'''

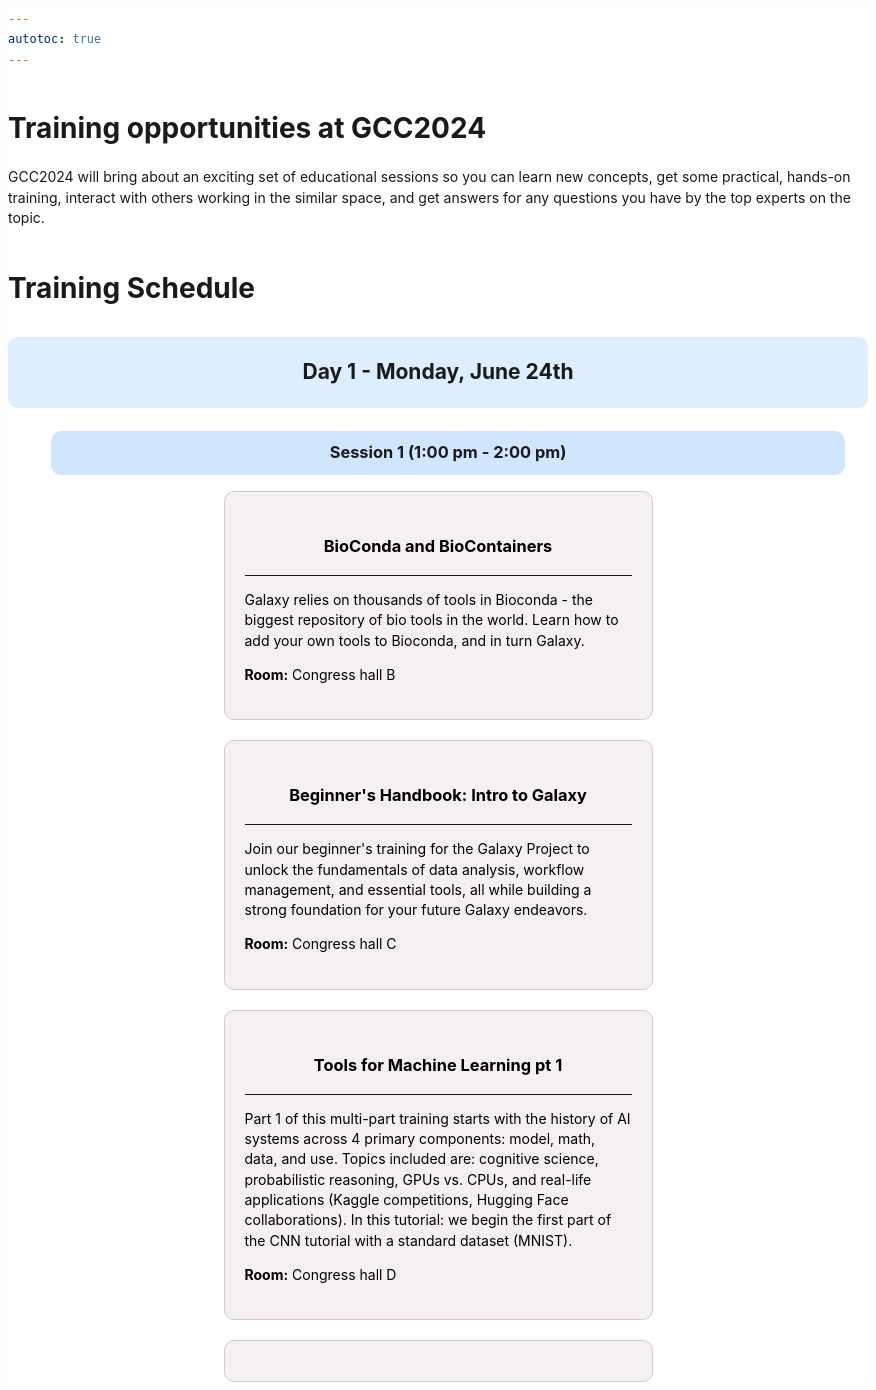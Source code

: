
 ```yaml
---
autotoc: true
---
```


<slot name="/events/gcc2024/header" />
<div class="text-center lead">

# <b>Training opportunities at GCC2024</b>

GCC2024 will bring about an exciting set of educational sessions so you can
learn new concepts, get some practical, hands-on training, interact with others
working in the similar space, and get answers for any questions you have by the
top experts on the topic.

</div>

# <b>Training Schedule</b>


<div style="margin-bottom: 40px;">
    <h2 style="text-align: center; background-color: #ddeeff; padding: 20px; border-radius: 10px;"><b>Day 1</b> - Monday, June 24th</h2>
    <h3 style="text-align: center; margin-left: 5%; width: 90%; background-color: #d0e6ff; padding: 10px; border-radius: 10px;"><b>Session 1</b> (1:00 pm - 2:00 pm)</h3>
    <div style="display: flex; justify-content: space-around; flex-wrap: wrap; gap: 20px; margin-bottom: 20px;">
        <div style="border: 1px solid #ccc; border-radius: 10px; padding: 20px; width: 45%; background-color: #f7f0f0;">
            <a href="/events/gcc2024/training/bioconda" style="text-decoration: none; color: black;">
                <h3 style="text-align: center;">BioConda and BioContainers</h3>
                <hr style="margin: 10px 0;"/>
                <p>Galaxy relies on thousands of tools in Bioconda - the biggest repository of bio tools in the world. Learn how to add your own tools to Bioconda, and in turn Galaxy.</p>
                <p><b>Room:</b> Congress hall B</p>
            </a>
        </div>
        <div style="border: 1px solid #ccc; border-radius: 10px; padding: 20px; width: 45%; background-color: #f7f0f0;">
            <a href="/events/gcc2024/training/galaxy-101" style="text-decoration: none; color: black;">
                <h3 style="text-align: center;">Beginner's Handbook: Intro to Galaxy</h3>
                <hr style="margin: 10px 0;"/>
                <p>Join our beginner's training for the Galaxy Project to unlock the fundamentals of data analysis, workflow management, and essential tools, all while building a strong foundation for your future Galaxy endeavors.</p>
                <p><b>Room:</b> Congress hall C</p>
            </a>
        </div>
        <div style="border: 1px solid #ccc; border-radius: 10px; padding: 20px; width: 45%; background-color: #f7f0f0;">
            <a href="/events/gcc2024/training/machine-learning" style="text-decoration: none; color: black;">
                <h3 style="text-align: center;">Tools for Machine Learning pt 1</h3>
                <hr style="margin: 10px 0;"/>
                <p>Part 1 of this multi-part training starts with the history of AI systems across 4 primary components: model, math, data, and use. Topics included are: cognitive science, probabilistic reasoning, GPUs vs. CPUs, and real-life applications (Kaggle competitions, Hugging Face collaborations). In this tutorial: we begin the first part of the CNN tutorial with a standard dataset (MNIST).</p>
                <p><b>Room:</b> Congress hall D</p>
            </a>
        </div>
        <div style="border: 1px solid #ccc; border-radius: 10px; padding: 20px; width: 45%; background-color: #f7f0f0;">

'''

__WORK REQUEST__
Among the entries above, some lines may hold the string "center". State how many, and give nothing but the number.

__FINISHED EXERCISE__
6